Dans ce bourg du sud Deux-Sèvres, la vie se goûte à un rythme apaisé entre venelles fleuries et reliefs calcaires. Le voyageur découvre une harmonie intacte entre art roman, chemins confidentiels et accueil chaleureux, loin de la frénésie touristique.

Un cadre naturel préservé

Un chemin de découverte de 7 km forme un anneau paysager épousant les anciennes fortifications, offrant des belvédères sur les toits d’ardoise. À mi-parcours, un jardin remarquable aux collections botaniques rares s’ouvre dans un écrin de sous-bois et de talus calcaires.

Des activités de pleine nature

Les adeptes de mobilité douce filent sur la voie cyclable V93 avant de rejoindre la cité par des sentiers balisés. Des guides passionnés orchestrent une visite commentée du patrimoine annoncée sur l’agenda municipal. Pour varier les plaisirs, une animation de marche avec bâtons dynamise régulièrement la place René Groussard.

Un tourisme durable et engagé

Au-delà des panoramas, la commune cultive un engagement tangible : une plantation participative de haie bocagère réunit habitants et visiteurs pour renforcer la trame verte. Des panneaux interprétatifs présentent les essences locales, tandis que l’éclairage maîtrisé des venelles et les abris vélos couverts encouragent un mode de vie plus respectueux de la faune nocturne et du climat.

Une vie locale et festive

Au Metullum, un spectacle pluriel intitulé « Parlons d’Algérie » porté par le Collectif Gonzo fait résonner théâtre documentaire et musique world. La salle propose également des lectures, expositions et concerts, créant un rendez-vous culturel récurrent qui nourrit l’imaginaire des habitants comme des visiteurs tout au long de l’année.

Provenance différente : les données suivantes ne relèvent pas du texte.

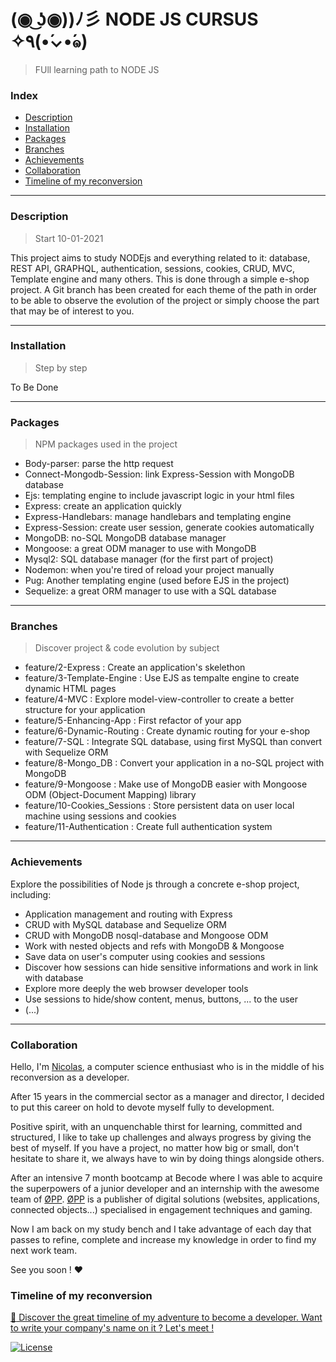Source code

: # (◉ ͜ʖ◉))ﾉ彡 NODE JS CURSUS ✧٩(•́⌄•́๑)

> FUll learning path to NODE JS

### Index

- [Description](#description)
- [Installation](#installation)
- [Packages](#packages)
- [Branches](#branches)
- [Achievements](#achievements)
- [Collaboration](#collaboration)
- [Timeline of my reconversion](#timeline-of-my-reconversion)

---

### Description

> Start 10-01-2021

This project aims to study NODEjs and everything related to it: database, REST API, GRAPHQL, authentication, sessions, cookies, CRUD, MVC, Template engine and many others.
This is done through a simple e-shop project.
A Git branch has been created for each theme of the path in order to be able to observe the evolution of the project or simply choose the part that may be of interest to you.

---

### Installation

> Step by step

To Be Done

---

### Packages

> NPM packages used in the project

- Body-parser: parse the http request
- Connect-Mongodb-Session: link Express-Session with MongoDB database
- Ejs: templating engine to include javascript logic in your html files
- Express: create an application quickly
- Express-Handlebars: manage handlebars and templating engine
- Express-Session: create user session, generate cookies automatically
- MongoDB: no-SQL MongoDB database manager
- Mongoose: a great ODM manager to use with MongoDB
- Mysql2: SQL database manager (for the first part of project)
- Nodemon: when you're tired of reload your project manually
- Pug: Another templating engine (used before EJS in the project)
- Sequelize: a great ORM manager to use with a SQL database

---

### Branches

> Discover project & code evolution by subject

- feature/2-Express :
  Create an application's skelethon
- feature/3-Template-Engine :
  Use EJS as tempalte engine to create dynamic HTML pages
- feature/4-MVC :
  Explore model-view-controller to create a better structure for your application
- feature/5-Enhancing-App :
  First refactor of your app
- feature/6-Dynamic-Routing :
  Create dynamic routing for your e-shop
- feature/7-SQL :
  Integrate SQL database, using first MySQL than convert with Sequelize ORM
- feature/8-Mongo_DB :
  Convert your application in a no-SQL project with MongoDB
- feature/9-Mongoose :
  Make use of MongoDB easier with Mongoose ODM (Object-Document Mapping) library
- feature/10-Cookies_Sessions :
  Store persistent data on user local machine using sessions and cookies
- feature/11-Authentication :
  Create full authentication system

---

### Achievements

Explore the possibilities of Node js through a concrete e-shop project, including:

- Application management and routing with Express
- CRUD with MySQL database and Sequelize ORM
- CRUD with MongoDB nosql-database and Mongoose ODM
- Work with nested objects and refs with MongoDB & Mongoose
- Save data on user's computer using cookies and sessions
- Discover how sessions can hide sensitive informations and work in link with database
- Explore more deeply the web browser developer tools
- Use sessions to hide/show content, menus, buttons, ... to the user
- (...)

---

### Collaboration

Hello, I'm [Nicolas](https://www.linkedin.com/in/nicolas-denoel/), a computer science enthusiast who is in the middle of his reconversion as a developer.

After 15 years in the commercial sector as a manager and director, I decided to put this career on hold to devote myself fully to development.

Positive spirit, with an unquenchable thirst for learning, committed and structured, I like to take up challenges and always progress by giving the best of myself.
If you have a project, no matter how big or small, don't hesitate to share it, we always have to win by doing things alongside others.

After an intensive 7 month bootcamp at Becode where I was able to acquire the superpowers of a junior developer and an internship with the awesome team of [ØPP](http://opp.mx).
[ØPP](http://opp.mx) is a publisher of digital solutions (websites, applications, connected objects...) specialised in engagement techniques and gaming.

Now I am back on my study bench and I take advantage of each day that passes to refine, complete and increase my knowledge in order to find my next work team.

See you soon ! :heart:

### Timeline of my reconversion

[:calendar: Discover the great timeline of my adventure to become a developer. Want to write your company's name on it ? Let's meet !](https://timelines.gitkraken.com/timeline/2e12cc334eb0406b84bf7a6339e666c4?range=2020-05-26_2020-06-27)

[![License](http://img.shields.io/:license-mit-blue.svg?style=flat-square)](http://badges.mit-license.org)
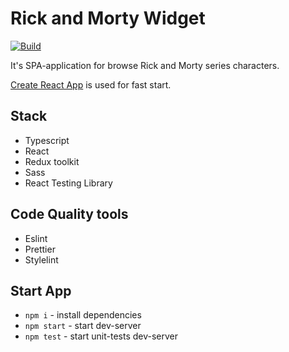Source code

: # Rick and Morty Widget

[![Build](https://github.com/HDNofc/elfsight-assignment/actions/workflows/main.yaml/badge.svg)](https://github.com/HDNofc/elfsight-assignment/actions/workflows/main.yaml)

It's SPA-application for browse Rick and Morty series characters.

[Create React App](https://github.com/facebook/create-react-app) is used for fast start.

## Stack

- Typescript
- React
- Redux toolkit
- Sass
- React Testing Library

## Code Quality tools

- Eslint
- Prettier
- Stylelint

## Start App

- `npm i` - install dependencies
- `npm start` - start dev-server
- `npm test` - start unit-tests dev-server

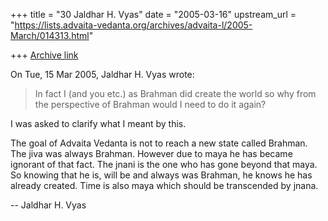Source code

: +++
title = "30 Jaldhar H. Vyas"
date = "2005-03-16"
upstream_url = "https://lists.advaita-vedanta.org/archives/advaita-l/2005-March/014313.html"

+++
[Archive link](https://lists.advaita-vedanta.org/archives/advaita-l/2005-March/014313.html)

On Tue, 15 Mar 2005, Jaldhar H. Vyas wrote:

> In fact I (and you etc.) as Brahman did create the world so why from
> the perspective of Brahman would I need to do it again?
>

I was asked to clarify what I meant by this.

The goal of Advaita Vedanta is not to reach a new state called Brahman.
The jiva was always Brahman.  However due to maya he has became ignorant
of that fact.  The jnani is the one who has gone beyond that maya.  So
knowing that he is, will be  and always was Brahman, he knows he has
already created.  Time is also maya which should be transcended by jnana.

-- 
Jaldhar H. Vyas <jaldhar at braincells.com>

Produits du terroir et savoir-faire

Dans les entrailles calcaire se dévoilent les mines argentifères carolingiennes. Munis d’un casque, on explore ces galeries où naquit jadis la frappe de monnaies royales, héritage qui inspire aujourd’hui un savoir-faire bijoutier axé sur le recyclage des métaux locaux. Une dégustation de miel des buttes voisines conclut la visite, révélant d’étonnants accords aux notes minérales.

À Melle, trois églises romanes se dressent à quelques pas l’une de l’autre ; la plus célèbre, Saint-Hilaire classée par l’UNESCO, révèle à l’aube des chapiteaux finement ciselés. Depuis le parvis, une venelle pavée rejoint le clocher de Saint-Pierre puis la nef de Saint-Savinien, offrant une plongée dans un réseau de ruelles médiévales où la pierre blonde dialogue avec la verdure.

Plus loin, le GR 655, tronçon français de la voie de Saint-Jacques, serpente entre pâturages et vallons bordés de frênes. Randonneurs et cyclistes croisent un rucher communal et des vergers de variétés anciennes entretenus par des bénévoles soucieux de préserver la diversité fruitière. Des tables d’orientation racontent la géologie karstique tandis qu’au-dessus de la Béronne plane le cincle plongeur, témoin vivant du lien intime qui unit la cité et ses paysages.